The State argues that the evidence of the domestic dispute was not introduced to illustrate Rhodes's bad character; rather, it was introduced to impeach Ralston by establishing that her fear of physical abuse may have motivated her into providing conflicting statements to the police. While evidence of violence committed by the defendant against the witness can be used to establish the witness's bias by showing she could be testifying out of fear of the defendant, the witness must first deny fearing the defendant before the impeachment evidence can be introduced. Lenover v. State, 550 N.E.2d 1328, 1331 (Ind.Ct.App. 1990), reh'g denied. In this case, the Prosecution presented evidence about the domestic dispute before it even called Ralston as a witness; therefore, we find that this evidence served primarily to taint Rhodes's character rather than to impeach Ralston's testimony.
B. Evidence of Witness's Character Introduced During the State's Case in Chief
The Prosecution's character attacks were not limited solely toward Rhodes. After presenting evidence to the jury that Rhodes kicked a pregnant Ralston in the stomach, the Prosecution began its examination of Ralston with an inquisition into her baby's legitimacy. After learning that Ralston had known Rhodes for two years, the following exchange occurred concerning Ralston's previous marriage to another individual:
Q. How long have you been divorced?
A. We've been separated for, since `98.
....
Q. My question was when were you divorced.

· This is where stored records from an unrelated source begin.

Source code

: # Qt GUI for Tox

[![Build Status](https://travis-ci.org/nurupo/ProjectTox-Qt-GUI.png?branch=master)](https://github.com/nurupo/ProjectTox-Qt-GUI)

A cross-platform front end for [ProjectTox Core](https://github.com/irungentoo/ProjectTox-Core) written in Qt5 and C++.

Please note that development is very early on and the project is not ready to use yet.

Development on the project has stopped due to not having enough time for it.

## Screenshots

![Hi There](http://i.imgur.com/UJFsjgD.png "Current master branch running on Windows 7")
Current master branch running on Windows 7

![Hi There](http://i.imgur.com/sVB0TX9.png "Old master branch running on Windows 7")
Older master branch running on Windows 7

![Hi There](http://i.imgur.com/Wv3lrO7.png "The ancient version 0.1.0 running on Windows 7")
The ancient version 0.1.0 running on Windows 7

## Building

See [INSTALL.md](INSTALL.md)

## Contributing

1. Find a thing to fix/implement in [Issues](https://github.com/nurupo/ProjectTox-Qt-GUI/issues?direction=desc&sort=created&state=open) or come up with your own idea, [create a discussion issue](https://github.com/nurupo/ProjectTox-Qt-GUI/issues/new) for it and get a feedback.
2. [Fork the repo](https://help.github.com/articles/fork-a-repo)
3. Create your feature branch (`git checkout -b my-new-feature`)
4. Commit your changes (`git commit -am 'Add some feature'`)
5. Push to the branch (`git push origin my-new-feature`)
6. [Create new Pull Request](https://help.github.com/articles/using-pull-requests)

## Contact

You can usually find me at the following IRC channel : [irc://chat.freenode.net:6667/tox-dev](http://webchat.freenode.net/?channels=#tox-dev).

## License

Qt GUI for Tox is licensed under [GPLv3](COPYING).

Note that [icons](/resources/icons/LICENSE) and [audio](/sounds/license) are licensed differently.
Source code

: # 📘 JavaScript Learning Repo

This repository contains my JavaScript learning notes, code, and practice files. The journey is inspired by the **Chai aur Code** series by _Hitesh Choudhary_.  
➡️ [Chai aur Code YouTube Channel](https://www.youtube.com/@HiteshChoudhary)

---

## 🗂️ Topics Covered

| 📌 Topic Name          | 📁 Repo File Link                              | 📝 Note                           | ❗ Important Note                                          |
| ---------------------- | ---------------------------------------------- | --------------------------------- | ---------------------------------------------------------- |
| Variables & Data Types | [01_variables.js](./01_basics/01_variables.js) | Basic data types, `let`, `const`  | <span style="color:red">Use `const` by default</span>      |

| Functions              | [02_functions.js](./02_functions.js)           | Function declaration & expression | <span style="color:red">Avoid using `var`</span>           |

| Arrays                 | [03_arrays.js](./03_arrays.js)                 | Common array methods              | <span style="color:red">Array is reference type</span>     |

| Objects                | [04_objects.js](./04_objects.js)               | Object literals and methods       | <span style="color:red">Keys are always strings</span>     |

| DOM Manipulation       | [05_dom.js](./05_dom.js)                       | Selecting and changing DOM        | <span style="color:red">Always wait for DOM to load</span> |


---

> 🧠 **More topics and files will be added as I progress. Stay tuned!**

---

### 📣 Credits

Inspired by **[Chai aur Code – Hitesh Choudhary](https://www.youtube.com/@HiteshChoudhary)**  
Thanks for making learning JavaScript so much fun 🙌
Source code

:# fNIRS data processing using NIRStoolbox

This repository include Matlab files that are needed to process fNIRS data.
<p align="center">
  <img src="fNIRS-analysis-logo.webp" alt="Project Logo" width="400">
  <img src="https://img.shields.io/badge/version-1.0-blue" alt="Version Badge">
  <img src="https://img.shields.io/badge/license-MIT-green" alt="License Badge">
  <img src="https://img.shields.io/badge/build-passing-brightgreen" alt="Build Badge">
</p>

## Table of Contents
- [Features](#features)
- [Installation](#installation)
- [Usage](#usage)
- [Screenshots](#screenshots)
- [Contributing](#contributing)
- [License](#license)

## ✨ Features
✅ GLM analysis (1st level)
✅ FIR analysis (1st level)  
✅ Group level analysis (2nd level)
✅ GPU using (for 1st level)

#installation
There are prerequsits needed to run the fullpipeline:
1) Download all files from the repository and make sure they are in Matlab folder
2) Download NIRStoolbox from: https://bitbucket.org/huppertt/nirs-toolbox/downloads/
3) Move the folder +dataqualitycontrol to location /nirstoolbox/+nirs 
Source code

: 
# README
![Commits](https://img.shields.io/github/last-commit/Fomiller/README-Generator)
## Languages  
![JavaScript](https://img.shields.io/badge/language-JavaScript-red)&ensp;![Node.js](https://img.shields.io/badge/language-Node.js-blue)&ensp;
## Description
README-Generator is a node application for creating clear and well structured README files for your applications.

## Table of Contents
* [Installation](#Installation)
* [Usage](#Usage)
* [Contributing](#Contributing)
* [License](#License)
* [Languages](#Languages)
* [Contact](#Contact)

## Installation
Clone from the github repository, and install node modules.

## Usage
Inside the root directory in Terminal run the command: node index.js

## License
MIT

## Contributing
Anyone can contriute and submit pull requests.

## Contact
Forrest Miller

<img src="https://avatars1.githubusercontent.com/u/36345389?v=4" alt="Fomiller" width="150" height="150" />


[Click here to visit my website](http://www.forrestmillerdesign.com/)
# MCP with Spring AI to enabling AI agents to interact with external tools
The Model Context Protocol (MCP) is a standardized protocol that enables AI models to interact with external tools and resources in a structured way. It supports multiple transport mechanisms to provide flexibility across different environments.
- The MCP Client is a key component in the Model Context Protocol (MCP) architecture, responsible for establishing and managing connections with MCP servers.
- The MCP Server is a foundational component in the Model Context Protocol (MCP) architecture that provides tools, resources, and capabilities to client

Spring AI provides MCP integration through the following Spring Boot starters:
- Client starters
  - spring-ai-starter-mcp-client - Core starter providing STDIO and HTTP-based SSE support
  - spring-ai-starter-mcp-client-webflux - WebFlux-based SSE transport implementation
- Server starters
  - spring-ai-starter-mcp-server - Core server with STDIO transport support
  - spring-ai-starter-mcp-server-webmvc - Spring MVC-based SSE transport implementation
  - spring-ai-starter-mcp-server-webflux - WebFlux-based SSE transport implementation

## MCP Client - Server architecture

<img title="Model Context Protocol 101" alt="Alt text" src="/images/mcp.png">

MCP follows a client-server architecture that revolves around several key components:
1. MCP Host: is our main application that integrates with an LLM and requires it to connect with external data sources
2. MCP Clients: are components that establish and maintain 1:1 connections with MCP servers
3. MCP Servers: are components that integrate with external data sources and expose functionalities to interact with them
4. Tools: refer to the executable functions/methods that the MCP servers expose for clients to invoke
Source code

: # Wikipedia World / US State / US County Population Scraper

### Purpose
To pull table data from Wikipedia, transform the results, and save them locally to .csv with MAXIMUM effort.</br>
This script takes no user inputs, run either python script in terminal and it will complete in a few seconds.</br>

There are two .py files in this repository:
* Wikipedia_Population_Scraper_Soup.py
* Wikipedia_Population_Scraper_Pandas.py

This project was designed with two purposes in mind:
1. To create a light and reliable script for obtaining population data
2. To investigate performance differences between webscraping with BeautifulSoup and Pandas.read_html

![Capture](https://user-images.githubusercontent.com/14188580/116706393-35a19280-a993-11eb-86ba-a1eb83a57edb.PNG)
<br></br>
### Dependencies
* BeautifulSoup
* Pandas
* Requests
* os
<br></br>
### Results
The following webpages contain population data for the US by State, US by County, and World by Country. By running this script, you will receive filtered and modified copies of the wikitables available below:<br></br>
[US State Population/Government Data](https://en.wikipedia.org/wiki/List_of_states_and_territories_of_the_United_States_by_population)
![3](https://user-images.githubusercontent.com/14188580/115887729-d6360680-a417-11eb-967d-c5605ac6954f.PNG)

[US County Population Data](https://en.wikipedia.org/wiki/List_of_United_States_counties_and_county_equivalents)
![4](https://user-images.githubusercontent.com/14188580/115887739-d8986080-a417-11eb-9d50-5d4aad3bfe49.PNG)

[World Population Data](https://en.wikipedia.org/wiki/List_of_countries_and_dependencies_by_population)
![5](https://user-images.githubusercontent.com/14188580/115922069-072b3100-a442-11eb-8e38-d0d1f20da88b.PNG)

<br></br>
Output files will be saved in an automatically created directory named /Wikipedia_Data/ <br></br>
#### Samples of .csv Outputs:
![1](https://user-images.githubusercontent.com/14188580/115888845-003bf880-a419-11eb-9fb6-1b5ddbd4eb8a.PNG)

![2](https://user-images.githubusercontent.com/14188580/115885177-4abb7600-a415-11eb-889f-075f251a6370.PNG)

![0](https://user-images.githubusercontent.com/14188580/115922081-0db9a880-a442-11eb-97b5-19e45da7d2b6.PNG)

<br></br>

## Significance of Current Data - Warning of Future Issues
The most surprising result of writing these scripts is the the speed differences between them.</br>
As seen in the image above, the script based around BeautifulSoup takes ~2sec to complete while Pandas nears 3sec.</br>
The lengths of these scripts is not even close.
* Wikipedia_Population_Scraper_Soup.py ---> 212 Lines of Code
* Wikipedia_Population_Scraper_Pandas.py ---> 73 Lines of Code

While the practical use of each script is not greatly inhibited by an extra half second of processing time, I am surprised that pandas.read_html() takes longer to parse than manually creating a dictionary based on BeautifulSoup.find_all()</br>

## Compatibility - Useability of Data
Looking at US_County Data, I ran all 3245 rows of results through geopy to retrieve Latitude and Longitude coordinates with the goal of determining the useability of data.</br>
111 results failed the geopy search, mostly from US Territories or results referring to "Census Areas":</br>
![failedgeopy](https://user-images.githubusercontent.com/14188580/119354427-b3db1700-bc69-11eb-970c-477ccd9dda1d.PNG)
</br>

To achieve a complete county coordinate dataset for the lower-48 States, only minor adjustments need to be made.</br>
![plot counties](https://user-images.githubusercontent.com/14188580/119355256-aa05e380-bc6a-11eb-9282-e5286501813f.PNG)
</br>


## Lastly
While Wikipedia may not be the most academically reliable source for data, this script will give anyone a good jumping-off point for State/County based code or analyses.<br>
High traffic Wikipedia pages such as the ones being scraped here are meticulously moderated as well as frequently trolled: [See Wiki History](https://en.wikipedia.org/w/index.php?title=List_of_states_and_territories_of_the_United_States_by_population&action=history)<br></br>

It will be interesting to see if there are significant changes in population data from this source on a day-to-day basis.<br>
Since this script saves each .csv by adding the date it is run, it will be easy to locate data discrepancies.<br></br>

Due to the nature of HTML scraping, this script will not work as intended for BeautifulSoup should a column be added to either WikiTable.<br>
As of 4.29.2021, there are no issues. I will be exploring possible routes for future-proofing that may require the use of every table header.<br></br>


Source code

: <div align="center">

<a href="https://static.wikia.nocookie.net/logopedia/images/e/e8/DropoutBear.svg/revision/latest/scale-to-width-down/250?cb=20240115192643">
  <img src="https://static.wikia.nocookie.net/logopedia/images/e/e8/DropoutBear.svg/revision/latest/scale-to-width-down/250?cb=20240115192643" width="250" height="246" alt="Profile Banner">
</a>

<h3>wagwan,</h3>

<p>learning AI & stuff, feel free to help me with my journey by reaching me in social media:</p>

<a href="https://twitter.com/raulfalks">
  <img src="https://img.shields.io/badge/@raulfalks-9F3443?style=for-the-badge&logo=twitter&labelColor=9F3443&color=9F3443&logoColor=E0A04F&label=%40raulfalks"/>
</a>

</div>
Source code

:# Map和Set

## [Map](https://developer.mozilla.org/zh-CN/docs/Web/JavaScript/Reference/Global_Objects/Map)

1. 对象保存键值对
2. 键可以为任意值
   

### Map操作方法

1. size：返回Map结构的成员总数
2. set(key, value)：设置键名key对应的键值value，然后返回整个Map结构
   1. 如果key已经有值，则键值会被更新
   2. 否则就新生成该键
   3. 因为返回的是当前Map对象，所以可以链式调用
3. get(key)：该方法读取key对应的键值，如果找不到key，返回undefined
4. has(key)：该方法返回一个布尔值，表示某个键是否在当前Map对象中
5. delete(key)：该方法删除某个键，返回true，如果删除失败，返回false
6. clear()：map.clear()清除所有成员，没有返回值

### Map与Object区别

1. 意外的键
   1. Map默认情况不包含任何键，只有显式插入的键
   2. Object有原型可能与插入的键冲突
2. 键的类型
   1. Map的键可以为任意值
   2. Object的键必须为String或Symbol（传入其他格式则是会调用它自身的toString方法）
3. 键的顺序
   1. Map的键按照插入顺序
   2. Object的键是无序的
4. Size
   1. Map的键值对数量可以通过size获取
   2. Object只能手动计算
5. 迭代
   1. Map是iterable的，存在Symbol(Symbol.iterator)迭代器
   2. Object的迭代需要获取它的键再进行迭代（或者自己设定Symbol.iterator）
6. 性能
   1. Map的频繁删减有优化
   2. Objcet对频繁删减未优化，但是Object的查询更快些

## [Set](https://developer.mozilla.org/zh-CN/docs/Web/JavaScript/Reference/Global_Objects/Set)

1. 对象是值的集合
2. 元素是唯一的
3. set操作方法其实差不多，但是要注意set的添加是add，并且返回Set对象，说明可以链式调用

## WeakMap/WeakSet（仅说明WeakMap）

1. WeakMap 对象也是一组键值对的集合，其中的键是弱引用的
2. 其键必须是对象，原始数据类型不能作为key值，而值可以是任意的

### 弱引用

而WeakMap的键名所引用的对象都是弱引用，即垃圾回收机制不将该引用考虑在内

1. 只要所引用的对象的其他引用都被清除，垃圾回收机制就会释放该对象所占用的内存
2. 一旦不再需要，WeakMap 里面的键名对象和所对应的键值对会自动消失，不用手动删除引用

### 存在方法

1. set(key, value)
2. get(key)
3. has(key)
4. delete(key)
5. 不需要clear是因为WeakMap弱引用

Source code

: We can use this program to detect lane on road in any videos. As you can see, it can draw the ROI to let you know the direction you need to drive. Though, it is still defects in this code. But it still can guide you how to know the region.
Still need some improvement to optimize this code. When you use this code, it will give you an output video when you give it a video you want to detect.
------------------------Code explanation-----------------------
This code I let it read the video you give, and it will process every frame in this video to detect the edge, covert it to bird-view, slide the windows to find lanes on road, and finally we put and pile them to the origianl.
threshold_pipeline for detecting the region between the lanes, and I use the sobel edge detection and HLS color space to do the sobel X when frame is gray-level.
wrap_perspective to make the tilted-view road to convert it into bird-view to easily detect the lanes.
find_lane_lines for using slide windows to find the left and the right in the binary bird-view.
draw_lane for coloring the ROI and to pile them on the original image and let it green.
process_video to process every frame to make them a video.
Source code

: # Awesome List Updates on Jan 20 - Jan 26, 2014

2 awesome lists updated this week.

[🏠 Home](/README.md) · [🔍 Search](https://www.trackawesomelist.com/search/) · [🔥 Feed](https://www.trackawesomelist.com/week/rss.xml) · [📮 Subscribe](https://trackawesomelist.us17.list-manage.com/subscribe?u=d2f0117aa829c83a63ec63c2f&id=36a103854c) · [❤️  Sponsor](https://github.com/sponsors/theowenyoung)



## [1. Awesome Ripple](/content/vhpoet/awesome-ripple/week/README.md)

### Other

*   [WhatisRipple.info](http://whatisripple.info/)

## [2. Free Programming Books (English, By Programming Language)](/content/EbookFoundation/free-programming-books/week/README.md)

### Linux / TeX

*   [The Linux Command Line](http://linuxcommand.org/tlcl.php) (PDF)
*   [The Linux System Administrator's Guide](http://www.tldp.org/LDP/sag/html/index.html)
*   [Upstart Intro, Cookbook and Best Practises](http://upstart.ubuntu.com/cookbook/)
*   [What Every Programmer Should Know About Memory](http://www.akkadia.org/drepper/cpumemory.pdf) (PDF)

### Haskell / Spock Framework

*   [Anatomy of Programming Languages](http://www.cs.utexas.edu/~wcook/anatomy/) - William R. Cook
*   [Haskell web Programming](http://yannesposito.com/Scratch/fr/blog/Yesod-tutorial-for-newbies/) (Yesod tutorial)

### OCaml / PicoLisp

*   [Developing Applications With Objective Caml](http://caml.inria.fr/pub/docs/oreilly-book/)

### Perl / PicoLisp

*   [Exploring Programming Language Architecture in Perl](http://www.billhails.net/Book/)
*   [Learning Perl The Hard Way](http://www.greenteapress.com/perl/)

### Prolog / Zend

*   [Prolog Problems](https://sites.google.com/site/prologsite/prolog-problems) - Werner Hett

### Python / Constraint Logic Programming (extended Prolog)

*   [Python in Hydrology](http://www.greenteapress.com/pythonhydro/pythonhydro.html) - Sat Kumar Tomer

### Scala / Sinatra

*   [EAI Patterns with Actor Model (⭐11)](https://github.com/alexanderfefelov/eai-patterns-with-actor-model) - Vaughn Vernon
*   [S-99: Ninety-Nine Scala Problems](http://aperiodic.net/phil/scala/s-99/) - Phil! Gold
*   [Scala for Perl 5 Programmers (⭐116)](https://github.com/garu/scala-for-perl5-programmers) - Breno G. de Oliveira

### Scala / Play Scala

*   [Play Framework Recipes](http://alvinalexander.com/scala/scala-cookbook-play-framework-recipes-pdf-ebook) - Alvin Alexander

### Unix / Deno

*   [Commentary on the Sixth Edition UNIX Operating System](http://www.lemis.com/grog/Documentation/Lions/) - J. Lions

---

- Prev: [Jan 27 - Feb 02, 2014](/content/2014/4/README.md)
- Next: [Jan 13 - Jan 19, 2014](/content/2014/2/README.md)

A. We uh, the divorce was final January of this year [2001].
Q. Okay, that's when the divorce was actually granted?
A. Yes.
Q. How long have you lived with Dale Rhodes?
A. Almost two years.
Q. Do you have any children by Mr. Rhodes?
A. Yes I do.
Q. And uh, what's that child's name and when was that child born?
A. His name's [S.] and he was born May 9th.
Q. May 9th of this year?
A. Yes sir.
Q. And when did you become pregnant with [S.]?
A. Um, nine months from May.
Q. Which would have been? Answer the question please.
A. Uh, would that be September, October
Q. Of what year?
*1254 A. 2000.
Tr. p. 130-31. We are unable to see how this inquiry into the timing of Ralston's divorce and pregnancy was relevant in Rhodes's trial for driving-related crimes. Instead, this inquiry seems to serve no other purpose than to poison Rhodes's and Ralston's character in the eyes of the jury.
Evidence concerning Ralston's divorce was not limited to the inquiry into her baby's legitimacy. Later in the trial, the Prosecution asked whether Ralston often gave false statements. After Ralston denied that she did, the Prosecution questioned her about whether she had provided a trial court in another case with incorrect information concerning her place of employment and had made false statements in court proceedings. Tr. p. 144-46. Then during the State's rebuttal, the Prosecution introduced over Rhodes's objections a certified copy of the court docket sheet from the case of Ralston v. Ralston. Tr. p. 298-300. The docket sheet was from Ralston's divorce case and once again highlighted the date that her divorce became final. Information contained in the docket sheet indicated that Ralston provided the court with inaccurate information as to her place of employment. The docket sheet also informed the jury that Ralston had been found in contempt of court for failing to pay child support. Exhibit 2. During closing argument, the Prosecution advised the jury to look at the docket sheet to judge Ralston's credibility. Tr. p. 311-12.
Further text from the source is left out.